Parent finds it hard to ignore evidence of vaccine injuries
I am the daughter of a doctor and also the mother to a teen with severe autism. She was a baby who was vaccinated on time because I believed in vaccination.
After those well-baby visits, she was often ill for weeks, yet I was told that was not a concern. Her regression into autism at 18 months developed after her MMR (measles-mumps-rubella) vaccine. She ran a fever for days, developed an intense rash, stopped using words and began to have visual issues.
I wish I could tell you that there was a cure or a happy ending, but I can’t at this time. My daughter’s condition continued to worsen, and she began having seizures this past year. Testing has now also shown an autoimmune process.
It is getting hard to ignore the thousands of other parents like me who have witnessed similar scenarios with either acute vaccine injury or a progressive deterioration of their children’s immune systems. We don’t like it and wish we believed, like many of you, that vaccines could never harm, could never cause seizures, autoimmune disease, mitochondrial dysfunction, gastrointestinal disease and encephalopathy—all of which are the medical terms describing—autism.

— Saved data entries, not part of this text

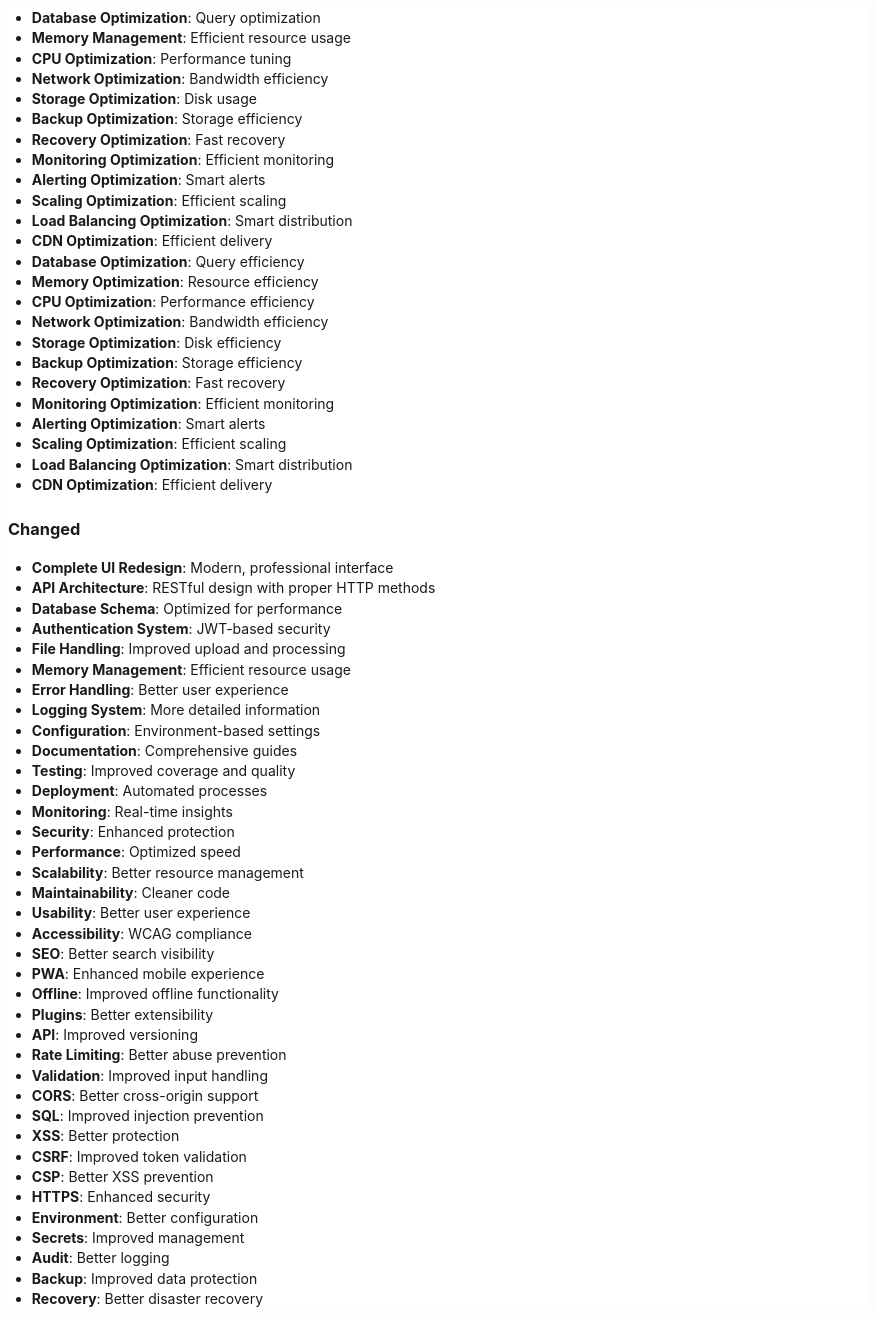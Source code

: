 - **Database Optimization**: Query optimization
- **Memory Management**: Efficient resource usage
- **CPU Optimization**: Performance tuning
- **Network Optimization**: Bandwidth efficiency
- **Storage Optimization**: Disk usage
- **Backup Optimization**: Storage efficiency
- **Recovery Optimization**: Fast recovery
- **Monitoring Optimization**: Efficient monitoring
- **Alerting Optimization**: Smart alerts
- **Scaling Optimization**: Efficient scaling
- **Load Balancing Optimization**: Smart distribution
- **CDN Optimization**: Efficient delivery
- **Database Optimization**: Query efficiency
- **Memory Optimization**: Resource efficiency
- **CPU Optimization**: Performance efficiency
- **Network Optimization**: Bandwidth efficiency
- **Storage Optimization**: Disk efficiency
- **Backup Optimization**: Storage efficiency
- **Recovery Optimization**: Fast recovery
- **Monitoring Optimization**: Efficient monitoring
- **Alerting Optimization**: Smart alerts
- **Scaling Optimization**: Efficient scaling
- **Load Balancing Optimization**: Smart distribution
- **CDN Optimization**: Efficient delivery

### Changed
- **Complete UI Redesign**: Modern, professional interface
- **API Architecture**: RESTful design with proper HTTP methods
- **Database Schema**: Optimized for performance
- **Authentication System**: JWT-based security
- **File Handling**: Improved upload and processing
- **Memory Management**: Efficient resource usage
- **Error Handling**: Better user experience
- **Logging System**: More detailed information
- **Configuration**: Environment-based settings
- **Documentation**: Comprehensive guides
- **Testing**: Improved coverage and quality
- **Deployment**: Automated processes
- **Monitoring**: Real-time insights
- **Security**: Enhanced protection
- **Performance**: Optimized speed
- **Scalability**: Better resource management
- **Maintainability**: Cleaner code
- **Usability**: Better user experience
- **Accessibility**: WCAG compliance
- **SEO**: Better search visibility
- **PWA**: Enhanced mobile experience
- **Offline**: Improved offline functionality
- **Plugins**: Better extensibility
- **API**: Improved versioning
- **Rate Limiting**: Better abuse prevention
- **Validation**: Improved input handling
- **CORS**: Better cross-origin support
- **SQL**: Improved injection prevention
- **XSS**: Better protection
- **CSRF**: Improved token validation
- **CSP**: Better XSS prevention
- **HTTPS**: Enhanced security
- **Environment**: Better configuration
- **Secrets**: Improved management
- **Audit**: Better logging
- **Backup**: Improved data protection
- **Recovery**: Better disaster recovery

The Gazette’s Nov. 29 editorial, “Don’t ignore need to vaccinate your children,” has a purpose. It is to scare people about disease. I understand that. Diseases are not nice, but to ignore the many chronic diseases such as autism that are increasing is a denial of enormous error. To use a statement such as, “the outbreak of whooping cough, which sickened 9,000 in California last year, to understand the danger,” does not give the full facts:
—The Centers for Disease Control reports that in the United States, cases of whooping cough (pertussis) have increased approximately 10-fold in the last 20 years, despite an increase in infant vaccination rates from 61 percent getting at least three doses of the pertussis vaccine in 1991 to 96.2 percent getting at least three doses in 2008.
—“The rise in pertussis doesn’t seem to be related to parents’ refusing to have their children vaccinated for fear of potential side effects. In California, pertussis rates are about the same in counties with high childhood vaccination rates and low ones,” the New York Times reported last year.
A Penn State study (“Acellular Pertussis Vaccination Enhances B. Parapertussis Colonization”) in 2010 found that DTaP vaccination actually increased the growth of para-pertussis bacteria, indicating that “herd immunity” may be a wishful term. It is also wishful to blame Dr. Andrew Wakefield (see “Callous Disregard,” Skyhorse Publishing) for this issue or parents who question Thimerosal, a very toxic mercury.
Bringing inconvenient truths to light seems to be the real controversy with vaccines.